The dangerous ripple effects of ransomware attacks on patient safety
Our thought leadership blog provides valuable perspective on the dangerous domino-effect impacts of ransomware attacks on patient safety. Read more!
As a practicing emergency physician, I grapple with the access and security challenges faced by healthcare organizations every day. We all want to remove barriers to access for clinicians without compromising privacy or data security. But this can be difficult given healthcare’s highly interdependent, fragmented digital landscape. Despite the challenges, at Imprivata, we love working with healthcare systems to enable digital transformation, safely and securely. The stakes have never been higher, so we all need to understand the very real effects of cyberattacks on patient safety and quality of care.
Let’s examine some of the real-life impacts of cybersecurity breaches on the delivery of emergency care from an evidenced-based approach.

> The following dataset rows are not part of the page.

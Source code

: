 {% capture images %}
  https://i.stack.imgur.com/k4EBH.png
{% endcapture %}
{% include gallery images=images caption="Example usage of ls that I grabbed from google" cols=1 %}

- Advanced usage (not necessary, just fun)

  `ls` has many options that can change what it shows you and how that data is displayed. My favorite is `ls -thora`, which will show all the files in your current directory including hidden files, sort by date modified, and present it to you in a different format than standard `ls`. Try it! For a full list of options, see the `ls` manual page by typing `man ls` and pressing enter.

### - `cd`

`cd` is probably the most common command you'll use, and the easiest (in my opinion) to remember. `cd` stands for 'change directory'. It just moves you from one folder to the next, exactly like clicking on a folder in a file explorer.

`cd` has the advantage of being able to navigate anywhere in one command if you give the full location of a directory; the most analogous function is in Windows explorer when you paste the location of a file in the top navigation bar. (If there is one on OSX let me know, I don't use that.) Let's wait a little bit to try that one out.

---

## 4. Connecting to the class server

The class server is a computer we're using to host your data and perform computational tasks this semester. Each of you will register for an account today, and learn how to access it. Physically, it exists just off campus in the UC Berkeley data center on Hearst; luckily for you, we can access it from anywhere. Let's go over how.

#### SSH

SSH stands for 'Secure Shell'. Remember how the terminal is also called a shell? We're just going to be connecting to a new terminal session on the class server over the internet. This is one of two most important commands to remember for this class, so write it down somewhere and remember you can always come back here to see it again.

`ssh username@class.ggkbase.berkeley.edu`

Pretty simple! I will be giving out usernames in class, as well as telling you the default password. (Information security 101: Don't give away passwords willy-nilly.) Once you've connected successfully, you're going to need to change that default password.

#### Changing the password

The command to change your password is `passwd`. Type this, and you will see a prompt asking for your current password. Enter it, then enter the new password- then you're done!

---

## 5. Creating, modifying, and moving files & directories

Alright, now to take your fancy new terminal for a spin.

The impact of a ransomware attack on any organization can be crippling, creating significant disruption to operational productivity, efficiencies, and the bottom line. But when attacks hit healthcare – the most targeted industry due to its highly sensitive data – the result can be more than just financial … it can be life-threatening. And not only in the facility where the breach occurs. The attacks create dangerous ripple effects, as they jeopardize care delivery in nearby hospitals as well. Given the expansive depth and breadth of the risks at hand, the attacks should be treated as regional disasters.
The evidence of just how dangerous and harmful these attacks are to life and limb is laid out nicely in the ground-breaking study, “Ransomware Attack Associated with Disruptions at Adjacent Emergency Departments in the US,” by Dr. Christian Dameff, the co-director of the UC San Diego Center for Healthcare Cybersecurity, and his colleagues. This paper meticulously details the very real, dangerous, costly patient care and operational impacts reaching beyond an affected hospital to surrounding hospitals and the community.
Study findings highlight the significant disruption and diversion of emergency medical services placed on hospitals adjacent to the attacked facility, including the ability to deliver time-sensitive care, especially in the case of serious conditions, such as strokes. Focus is on pre-attack vs attack phase disruption at two emergency departments adjacent to a healthcare organization under a month-long ransomware attack. Study metrics underscore the many care delivery areas affected, including:
- Patient volume: +15%
- Ambulance arrivals: +35%
- Waiting room times: +48%
- Patients leaving waiting rooms without being seen: 128%
- Stroke code activations: +73%
The fact that a ransomware attack in one emergency department can affect how long patients in a nearby facility wait to be seen for diagnosis or treatment – or never get seen – is a tremendous danger. That’s especially alarming in the case of high acuity, life-threatening events such as a heart attack or stroke. Along with coordinated planning and response efforts, the issue calls attention to the pressing need for advanced identity and access management solutions to help prevent and mitigate breaches.